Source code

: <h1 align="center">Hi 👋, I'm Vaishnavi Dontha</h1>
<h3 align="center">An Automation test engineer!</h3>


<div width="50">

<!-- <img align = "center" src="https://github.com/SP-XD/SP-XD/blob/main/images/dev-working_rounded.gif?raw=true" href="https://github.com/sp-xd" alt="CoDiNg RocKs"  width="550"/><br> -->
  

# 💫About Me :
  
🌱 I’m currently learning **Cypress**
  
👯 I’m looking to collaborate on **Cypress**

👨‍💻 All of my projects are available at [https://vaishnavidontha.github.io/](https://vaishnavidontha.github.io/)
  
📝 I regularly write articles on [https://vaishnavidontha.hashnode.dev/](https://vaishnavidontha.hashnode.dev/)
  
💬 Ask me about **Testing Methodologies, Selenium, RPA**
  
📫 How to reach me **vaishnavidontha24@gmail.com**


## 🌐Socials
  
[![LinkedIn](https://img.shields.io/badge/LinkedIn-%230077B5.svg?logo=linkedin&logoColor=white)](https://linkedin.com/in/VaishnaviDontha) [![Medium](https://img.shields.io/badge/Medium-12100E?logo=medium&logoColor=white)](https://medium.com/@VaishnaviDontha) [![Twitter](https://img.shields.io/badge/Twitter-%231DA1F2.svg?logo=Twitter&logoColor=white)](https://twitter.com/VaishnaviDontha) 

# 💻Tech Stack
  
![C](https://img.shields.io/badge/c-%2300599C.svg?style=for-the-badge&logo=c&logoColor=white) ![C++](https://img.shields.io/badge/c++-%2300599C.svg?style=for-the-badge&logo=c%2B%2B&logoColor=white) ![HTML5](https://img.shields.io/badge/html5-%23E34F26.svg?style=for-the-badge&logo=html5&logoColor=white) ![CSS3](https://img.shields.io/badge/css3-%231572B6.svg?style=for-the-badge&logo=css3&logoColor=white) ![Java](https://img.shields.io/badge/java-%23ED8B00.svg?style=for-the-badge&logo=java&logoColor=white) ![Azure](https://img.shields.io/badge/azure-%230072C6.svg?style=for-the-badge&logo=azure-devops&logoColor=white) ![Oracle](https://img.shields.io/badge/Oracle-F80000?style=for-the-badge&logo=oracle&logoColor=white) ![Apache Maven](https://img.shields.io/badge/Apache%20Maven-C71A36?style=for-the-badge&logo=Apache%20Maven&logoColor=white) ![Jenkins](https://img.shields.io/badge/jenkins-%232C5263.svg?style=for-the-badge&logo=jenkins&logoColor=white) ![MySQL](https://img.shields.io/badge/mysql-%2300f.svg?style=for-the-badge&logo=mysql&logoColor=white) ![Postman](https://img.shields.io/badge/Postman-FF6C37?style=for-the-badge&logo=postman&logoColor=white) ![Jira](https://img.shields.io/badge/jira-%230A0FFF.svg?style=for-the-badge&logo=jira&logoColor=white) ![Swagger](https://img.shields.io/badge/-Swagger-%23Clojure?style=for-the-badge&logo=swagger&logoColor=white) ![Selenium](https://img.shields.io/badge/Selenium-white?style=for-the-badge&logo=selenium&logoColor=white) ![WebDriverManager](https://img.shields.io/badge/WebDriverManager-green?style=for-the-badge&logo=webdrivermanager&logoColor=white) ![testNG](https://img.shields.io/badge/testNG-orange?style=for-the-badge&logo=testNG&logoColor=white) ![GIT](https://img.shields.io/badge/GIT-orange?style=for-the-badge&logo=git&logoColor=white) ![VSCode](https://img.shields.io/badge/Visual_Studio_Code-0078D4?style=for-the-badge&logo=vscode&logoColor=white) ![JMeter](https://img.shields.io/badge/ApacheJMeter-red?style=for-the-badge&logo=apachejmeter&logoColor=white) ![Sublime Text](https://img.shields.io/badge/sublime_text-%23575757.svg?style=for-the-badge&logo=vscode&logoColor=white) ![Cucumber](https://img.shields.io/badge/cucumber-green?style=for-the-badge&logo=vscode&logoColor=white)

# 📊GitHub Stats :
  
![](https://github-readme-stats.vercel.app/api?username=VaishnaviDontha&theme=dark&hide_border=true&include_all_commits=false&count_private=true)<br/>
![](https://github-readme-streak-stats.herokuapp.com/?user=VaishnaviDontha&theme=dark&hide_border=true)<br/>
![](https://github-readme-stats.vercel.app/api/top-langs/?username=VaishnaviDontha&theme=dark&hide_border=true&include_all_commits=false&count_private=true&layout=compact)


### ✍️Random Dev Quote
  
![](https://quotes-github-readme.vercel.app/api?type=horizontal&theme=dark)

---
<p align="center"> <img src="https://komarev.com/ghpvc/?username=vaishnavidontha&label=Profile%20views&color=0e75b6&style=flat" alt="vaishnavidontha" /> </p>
--------------------------------
Task goal:
Each line above should be duplicated without any alteration.

Output of the exercise:
Source code

: <h1 align="center">Hi 👋, I'm Vaishnavi Dontha</h1>
<h3 align="center">An Automation test engineer!</h3>


<div width="50">

<!-- <img align = "center" src="https://github.com/SP-XD/SP-XD/blob/main/images/dev-working_rounded.gif?raw=true" href="https://github.com/sp-xd" alt="CoDiNg RocKs"  width="550"/><br> -->
  

# 💫About Me :
  
🌱 I’m currently learning **Cypress**
  
👯 I’m looking to collaborate on **Cypress**

👨‍💻 All of my projects are available at [https://vaishnavidontha.github.io/](https://vaishnavidontha.github.io/)
  
📝 I regularly write articles on [https://vaishnavidontha.hashnode.dev/](https://vaishnavidontha.hashnode.dev/)
  
💬 Ask me about **Testing Methodologies, Selenium, RPA**
  
📫 How to reach me **vaishnavidontha24@gmail.com**


## 🌐Socials
  
[![LinkedIn](https://img.shields.io/badge/LinkedIn-%230077B5.svg?logo=linkedin&logoColor=white)](https://linkedin.com/in/VaishnaviDontha) [![Medium](https://img.shields.io/badge/Medium-12100E?logo=medium&logoColor=white)](https://medium.com/@VaishnaviDontha) [![Twitter](https://img.shields.io/badge/Twitter-%231DA1F2.svg?logo=Twitter&logoColor=white)](https://twitter.com/VaishnaviDontha) 

# 💻Tech Stack
  
![C](https://img.shields.io/badge/c-%2300599C.svg?style=for-the-badge&logo=c&logoColor=white) ![C++](https://img.shields.io/badge/c++-%2300599C.svg?style=for-the-badge&logo=c%2B%2B&logoColor=white) ![HTML5](https://img.shields.io/badge/html5-%23E34F26.svg?style=for-the-badge&logo=html5&logoColor=white) ![CSS3](https://img.shields.io/badge/css3-%231572B6.svg?style=for-the-badge&logo=css3&logoColor=white) ![Java](https://img.shields.io/badge/java-%23ED8B00.svg?style=for-the-badge&logo=java&logoColor=white) ![Azure](https://img.shields.io/badge/azure-%230072C6.svg?style=for-the-badge&logo=azure-devops&logoColor=white) ![Oracle](https://img.shields.io/badge/Oracle-F80000?style=for-the-badge&logo=oracle&logoColor=white) ![Apache Maven](https://img.shields.io/badge/Apache%20Maven-C71A36?style=for-the-badge&logo=Apache%20Maven&logoColor=white) ![Jenkins](https://img.shields.io/badge/jenkins-%232C5263.svg?style=for-the-badge&logo=jenkins&logoColor=white) ![MySQL](https://img.shields.io/badge/mysql-%2300f.svg?style=for-the-badge&logo=mysql&logoColor=white) ![Postman](https://img.shields.io/badge/Postman-FF6C37?style=for-the-badge&logo=postman&logoColor=white) ![Jira](https://img.shields.io/badge/jira-%230A0FFF.svg?style=for-the-badge&logo=jira&logoColor=white) ![Swagger](https://img.shields.io/badge/-Swagger-%23Clojure?style=for-the-badge&logo=swagger&logoColor=white) ![Selenium](https://img.shields.io/badge/Selenium-white?style=for-the-badge&logo=selenium&logoColor=white) ![WebDriverManager](https://img.shields.io/badge/WebDriverManager-green?style=for-the-badge&logo=webdrivermanager&logoColor=white) ![testNG](https://img.shields.io/badge/testNG-orange?style=for-the-badge&logo=testNG&logoColor=white) ![GIT](https://img.shields.io/badge/GIT-orange?style=for-the-badge&logo=git&logoColor=white) ![VSCode](https://img.shields.io/badge/Visual_Studio_Code-0078D4?style=for-the-badge&logo=vscode&logoColor=white) ![JMeter](https://img.shields.io/badge/ApacheJMeter-red?style=for-the-badge&logo=apachejmeter&logoColor=white) ![Sublime Text](https://img.shields.io/badge/sublime_text-%23575757.svg?style=for-the-badge&logo=vscode&logoColor=white) ![Cucumber](https://img.shields.io/badge/cucumber-green?style=for-the-badge&logo=vscode&logoColor=white)

# 📊GitHub Stats :
  
![](https://github-readme-stats.vercel.app/api?username=VaishnaviDontha&theme=dark&hide_border=true&include_all_commits=false&count_private=true)<br/>
![](https://github-readme-streak-stats.herokuapp.com/?user=VaishnaviDontha&theme=dark&hide_border=true)<br/>
![](https://github-readme-stats.vercel.app/api/top-langs/?username=VaishnaviDontha&theme=dark&hide_border=true&include_all_commits=false&count_private=true&layout=compact)


### ✍️Random Dev Quote
  
![](https://quotes-github-readme.vercel.app/api?type=horizontal&theme=dark)

---
<p align="center"> <img src="https://komarev.com/ghpvc/?username=vaishnavidontha&label=Profile%20views&color=0e75b6&style=flat" alt="vaishnavidontha" /> </p>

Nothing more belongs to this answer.